▶ [Data listing]:
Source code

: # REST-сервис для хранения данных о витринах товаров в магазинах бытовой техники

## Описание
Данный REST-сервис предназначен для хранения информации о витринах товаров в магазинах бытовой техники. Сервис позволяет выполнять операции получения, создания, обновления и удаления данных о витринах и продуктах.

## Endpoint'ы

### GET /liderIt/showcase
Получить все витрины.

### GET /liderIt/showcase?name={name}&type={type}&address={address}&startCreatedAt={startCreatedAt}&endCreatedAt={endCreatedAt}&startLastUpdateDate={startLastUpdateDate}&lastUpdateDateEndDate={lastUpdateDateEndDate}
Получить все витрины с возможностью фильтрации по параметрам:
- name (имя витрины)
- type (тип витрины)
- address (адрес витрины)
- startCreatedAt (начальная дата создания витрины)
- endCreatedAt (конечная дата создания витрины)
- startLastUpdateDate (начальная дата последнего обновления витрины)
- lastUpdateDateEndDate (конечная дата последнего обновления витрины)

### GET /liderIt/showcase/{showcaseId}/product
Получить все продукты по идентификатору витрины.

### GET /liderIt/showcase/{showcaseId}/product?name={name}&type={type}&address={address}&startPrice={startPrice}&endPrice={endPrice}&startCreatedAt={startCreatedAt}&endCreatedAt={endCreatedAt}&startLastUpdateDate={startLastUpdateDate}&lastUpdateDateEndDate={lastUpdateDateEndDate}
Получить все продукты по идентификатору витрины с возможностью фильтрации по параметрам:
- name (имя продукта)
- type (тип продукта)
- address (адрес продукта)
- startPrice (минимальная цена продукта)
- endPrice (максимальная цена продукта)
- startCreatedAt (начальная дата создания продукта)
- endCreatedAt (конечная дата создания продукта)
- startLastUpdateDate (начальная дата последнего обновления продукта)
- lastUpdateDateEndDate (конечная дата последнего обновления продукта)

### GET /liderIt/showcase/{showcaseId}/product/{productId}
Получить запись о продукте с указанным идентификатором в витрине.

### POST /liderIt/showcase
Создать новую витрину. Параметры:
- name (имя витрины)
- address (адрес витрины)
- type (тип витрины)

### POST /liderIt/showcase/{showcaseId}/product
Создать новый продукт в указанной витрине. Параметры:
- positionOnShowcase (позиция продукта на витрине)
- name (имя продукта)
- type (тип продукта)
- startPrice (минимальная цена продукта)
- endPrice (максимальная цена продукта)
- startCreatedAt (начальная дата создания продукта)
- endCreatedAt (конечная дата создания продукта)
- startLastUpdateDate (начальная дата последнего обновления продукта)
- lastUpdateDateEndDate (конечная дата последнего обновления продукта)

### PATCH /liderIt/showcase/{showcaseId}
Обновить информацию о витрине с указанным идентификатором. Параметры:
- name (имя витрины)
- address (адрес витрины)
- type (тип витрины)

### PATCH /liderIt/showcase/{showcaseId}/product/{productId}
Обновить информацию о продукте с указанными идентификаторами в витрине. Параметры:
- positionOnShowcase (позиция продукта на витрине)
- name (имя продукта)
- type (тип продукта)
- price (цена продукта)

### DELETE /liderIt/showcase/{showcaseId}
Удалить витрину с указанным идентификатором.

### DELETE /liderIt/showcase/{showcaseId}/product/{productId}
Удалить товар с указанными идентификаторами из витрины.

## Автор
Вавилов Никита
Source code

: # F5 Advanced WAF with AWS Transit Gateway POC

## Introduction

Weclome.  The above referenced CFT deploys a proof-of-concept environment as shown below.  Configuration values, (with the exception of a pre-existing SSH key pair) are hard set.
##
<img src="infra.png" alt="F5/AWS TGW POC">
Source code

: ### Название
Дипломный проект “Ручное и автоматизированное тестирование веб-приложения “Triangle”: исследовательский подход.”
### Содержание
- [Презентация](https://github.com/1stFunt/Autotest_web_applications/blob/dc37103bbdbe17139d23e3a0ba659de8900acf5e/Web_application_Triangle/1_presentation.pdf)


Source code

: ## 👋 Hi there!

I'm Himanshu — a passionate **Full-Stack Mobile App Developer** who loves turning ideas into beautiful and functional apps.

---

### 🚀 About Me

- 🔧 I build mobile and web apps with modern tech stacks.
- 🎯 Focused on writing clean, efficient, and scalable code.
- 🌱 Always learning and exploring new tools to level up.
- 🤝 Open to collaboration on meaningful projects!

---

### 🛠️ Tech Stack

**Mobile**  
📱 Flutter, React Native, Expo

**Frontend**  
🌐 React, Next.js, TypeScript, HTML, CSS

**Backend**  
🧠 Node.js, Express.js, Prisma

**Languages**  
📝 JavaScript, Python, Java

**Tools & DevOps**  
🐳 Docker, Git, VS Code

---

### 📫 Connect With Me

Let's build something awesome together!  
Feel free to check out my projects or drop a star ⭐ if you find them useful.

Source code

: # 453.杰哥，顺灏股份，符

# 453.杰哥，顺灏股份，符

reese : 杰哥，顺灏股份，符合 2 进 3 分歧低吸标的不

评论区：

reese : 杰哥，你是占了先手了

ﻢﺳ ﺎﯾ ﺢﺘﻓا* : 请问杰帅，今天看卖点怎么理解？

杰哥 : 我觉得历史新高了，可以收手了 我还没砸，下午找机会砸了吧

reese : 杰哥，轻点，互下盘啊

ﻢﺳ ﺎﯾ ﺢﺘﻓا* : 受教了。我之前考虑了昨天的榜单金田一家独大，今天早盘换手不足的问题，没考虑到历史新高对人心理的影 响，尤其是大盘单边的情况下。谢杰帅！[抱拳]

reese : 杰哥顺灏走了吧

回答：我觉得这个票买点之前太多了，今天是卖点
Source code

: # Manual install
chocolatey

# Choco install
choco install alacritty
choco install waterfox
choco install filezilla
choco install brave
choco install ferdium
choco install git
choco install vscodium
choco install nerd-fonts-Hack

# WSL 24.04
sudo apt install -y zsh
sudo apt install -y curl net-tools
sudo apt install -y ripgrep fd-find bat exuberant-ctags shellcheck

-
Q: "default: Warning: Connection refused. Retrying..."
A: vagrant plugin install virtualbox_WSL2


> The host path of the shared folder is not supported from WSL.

▶ [Exercise objective]:
All lines in the listing above that contain "Параметры" should be shown.

▶ [Result of this exercise]:
Создать новую витрину. Параметры:
Создать новый продукт в указанной витрине. Параметры:
Обновить информацию о витрине с указанным идентификатором. Параметры:
Обновить информацию о продукте с указанными идентификаторами в витрине. Параметры:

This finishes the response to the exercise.